▶ _WHAT YOU HAVE TO DO_
Should a line in the entries below contain "ITerraformIterator", return that line.

-------- RECORDS TO PROCESS

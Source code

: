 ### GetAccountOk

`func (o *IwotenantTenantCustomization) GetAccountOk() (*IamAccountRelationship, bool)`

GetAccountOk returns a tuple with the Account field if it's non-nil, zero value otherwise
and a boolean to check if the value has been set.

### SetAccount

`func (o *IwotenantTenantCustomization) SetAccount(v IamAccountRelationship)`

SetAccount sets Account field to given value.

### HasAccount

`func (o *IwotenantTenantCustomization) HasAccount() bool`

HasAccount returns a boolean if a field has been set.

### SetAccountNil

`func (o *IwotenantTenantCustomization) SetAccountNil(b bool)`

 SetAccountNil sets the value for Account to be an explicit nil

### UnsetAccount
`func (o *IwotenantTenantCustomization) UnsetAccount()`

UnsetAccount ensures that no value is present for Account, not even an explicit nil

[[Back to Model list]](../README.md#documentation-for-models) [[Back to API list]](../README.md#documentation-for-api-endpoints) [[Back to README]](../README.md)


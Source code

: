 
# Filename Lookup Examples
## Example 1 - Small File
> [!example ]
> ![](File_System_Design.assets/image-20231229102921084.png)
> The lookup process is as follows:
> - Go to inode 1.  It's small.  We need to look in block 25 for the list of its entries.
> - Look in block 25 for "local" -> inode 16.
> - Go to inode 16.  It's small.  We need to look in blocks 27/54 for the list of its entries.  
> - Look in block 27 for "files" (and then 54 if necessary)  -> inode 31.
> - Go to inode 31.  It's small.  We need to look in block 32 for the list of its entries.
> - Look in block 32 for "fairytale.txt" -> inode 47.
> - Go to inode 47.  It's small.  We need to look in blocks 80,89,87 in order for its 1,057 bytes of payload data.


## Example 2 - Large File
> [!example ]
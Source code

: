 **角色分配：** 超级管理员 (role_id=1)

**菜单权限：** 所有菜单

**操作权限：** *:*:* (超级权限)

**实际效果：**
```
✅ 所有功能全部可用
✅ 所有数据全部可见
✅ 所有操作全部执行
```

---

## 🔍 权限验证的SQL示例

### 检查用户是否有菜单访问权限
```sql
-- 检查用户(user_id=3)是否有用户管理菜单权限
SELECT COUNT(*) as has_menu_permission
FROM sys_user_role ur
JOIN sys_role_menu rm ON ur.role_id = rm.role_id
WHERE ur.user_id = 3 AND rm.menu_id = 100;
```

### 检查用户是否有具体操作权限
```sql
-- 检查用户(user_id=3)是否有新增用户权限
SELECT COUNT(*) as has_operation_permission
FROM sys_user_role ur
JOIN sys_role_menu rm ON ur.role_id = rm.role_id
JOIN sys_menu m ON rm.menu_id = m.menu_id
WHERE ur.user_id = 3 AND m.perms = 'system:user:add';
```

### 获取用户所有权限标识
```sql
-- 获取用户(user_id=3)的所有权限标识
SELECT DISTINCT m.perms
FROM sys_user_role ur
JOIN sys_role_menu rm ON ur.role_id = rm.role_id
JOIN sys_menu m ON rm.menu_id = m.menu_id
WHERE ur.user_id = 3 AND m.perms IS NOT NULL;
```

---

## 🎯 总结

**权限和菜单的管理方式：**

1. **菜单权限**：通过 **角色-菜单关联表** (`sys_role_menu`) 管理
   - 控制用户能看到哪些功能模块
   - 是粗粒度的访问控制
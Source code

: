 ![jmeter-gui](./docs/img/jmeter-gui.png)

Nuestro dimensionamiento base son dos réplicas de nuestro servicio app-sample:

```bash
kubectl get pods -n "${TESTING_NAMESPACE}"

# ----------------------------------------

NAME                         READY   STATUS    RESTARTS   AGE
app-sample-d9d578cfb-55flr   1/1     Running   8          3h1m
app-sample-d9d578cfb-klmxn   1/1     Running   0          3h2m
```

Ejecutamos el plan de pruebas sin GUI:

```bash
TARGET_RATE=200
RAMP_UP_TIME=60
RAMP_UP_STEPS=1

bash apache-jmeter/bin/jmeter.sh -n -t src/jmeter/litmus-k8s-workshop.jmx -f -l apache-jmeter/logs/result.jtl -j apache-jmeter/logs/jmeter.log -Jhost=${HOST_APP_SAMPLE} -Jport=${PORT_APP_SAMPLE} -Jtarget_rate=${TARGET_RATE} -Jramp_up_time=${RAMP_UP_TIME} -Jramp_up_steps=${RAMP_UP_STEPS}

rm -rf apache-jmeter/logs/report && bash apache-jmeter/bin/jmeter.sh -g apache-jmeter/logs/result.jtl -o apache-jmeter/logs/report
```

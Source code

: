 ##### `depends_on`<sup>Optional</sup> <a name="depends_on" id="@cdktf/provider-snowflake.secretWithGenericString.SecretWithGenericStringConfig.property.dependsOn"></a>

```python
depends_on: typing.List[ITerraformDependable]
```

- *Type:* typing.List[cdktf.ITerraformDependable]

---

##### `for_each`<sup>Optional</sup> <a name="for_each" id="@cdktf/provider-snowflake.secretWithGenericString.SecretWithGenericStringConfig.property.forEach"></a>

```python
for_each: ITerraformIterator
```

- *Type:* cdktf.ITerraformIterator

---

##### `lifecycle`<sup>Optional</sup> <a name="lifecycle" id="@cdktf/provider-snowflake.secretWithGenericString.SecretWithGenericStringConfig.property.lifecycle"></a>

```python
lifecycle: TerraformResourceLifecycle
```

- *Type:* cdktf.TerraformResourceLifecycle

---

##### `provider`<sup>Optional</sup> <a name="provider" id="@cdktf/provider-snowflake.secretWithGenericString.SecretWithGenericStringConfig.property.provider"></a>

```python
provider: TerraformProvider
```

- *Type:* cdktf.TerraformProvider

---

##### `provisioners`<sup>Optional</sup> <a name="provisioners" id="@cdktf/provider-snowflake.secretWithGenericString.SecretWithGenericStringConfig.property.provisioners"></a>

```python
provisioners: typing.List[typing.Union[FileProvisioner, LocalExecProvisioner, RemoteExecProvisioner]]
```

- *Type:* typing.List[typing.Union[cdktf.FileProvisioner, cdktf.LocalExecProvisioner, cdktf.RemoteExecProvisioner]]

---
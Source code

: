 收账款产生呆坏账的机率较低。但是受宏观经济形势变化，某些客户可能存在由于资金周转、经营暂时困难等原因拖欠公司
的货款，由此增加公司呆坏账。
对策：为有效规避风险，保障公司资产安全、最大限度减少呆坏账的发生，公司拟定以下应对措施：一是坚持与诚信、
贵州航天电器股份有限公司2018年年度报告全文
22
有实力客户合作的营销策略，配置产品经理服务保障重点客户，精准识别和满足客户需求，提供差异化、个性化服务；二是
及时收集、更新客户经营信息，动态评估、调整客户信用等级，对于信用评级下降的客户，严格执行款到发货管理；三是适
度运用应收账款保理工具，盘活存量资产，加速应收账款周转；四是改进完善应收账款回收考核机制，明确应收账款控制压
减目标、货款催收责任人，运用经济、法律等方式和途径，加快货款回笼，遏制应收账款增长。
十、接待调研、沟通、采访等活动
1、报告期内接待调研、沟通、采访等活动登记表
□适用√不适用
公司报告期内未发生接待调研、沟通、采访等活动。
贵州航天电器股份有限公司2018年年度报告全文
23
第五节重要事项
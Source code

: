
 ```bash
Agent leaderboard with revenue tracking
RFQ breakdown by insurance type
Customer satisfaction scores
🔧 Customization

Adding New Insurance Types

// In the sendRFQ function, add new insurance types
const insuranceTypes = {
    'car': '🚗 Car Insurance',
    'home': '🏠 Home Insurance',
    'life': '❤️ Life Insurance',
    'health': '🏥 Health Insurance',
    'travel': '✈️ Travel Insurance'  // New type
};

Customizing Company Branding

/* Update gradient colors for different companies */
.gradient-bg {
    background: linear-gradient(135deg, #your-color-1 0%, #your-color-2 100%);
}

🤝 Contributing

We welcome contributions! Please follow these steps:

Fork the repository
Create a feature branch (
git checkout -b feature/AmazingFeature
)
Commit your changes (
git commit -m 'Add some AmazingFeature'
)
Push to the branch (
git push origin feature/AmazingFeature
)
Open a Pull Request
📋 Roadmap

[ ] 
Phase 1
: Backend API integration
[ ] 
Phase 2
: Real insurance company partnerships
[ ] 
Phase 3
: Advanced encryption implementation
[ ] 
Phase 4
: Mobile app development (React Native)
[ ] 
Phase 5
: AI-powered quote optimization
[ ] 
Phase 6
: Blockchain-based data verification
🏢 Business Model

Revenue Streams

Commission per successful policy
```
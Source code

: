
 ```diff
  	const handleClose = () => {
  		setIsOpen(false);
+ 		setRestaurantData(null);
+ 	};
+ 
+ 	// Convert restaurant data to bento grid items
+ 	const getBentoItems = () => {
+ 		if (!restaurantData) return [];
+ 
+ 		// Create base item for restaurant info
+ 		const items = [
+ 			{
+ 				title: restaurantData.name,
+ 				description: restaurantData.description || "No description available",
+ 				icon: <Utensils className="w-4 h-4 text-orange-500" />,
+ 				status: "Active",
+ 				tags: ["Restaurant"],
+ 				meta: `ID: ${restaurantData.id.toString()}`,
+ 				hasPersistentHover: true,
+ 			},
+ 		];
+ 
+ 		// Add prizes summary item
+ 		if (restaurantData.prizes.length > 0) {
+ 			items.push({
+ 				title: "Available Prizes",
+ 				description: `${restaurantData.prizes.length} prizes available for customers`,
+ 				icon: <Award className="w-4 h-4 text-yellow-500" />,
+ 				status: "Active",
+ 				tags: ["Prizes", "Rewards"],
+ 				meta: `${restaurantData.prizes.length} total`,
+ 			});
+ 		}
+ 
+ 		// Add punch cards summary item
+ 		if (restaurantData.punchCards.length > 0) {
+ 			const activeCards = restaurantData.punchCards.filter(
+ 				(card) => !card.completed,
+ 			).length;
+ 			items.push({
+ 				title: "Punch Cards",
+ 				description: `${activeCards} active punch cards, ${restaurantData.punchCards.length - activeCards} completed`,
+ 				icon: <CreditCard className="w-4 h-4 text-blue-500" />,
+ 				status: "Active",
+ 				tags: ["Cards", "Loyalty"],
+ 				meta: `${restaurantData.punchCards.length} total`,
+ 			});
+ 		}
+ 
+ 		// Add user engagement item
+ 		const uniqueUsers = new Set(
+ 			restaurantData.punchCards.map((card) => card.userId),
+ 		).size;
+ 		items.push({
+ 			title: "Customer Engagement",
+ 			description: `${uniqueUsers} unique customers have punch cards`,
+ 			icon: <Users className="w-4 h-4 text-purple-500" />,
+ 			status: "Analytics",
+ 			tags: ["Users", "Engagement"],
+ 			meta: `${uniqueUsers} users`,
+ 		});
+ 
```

----------------

▶ _PROBLEM SOLUTION_
for_each: ITerraformIterator
- *Type:* cdktf.ITerraformIterator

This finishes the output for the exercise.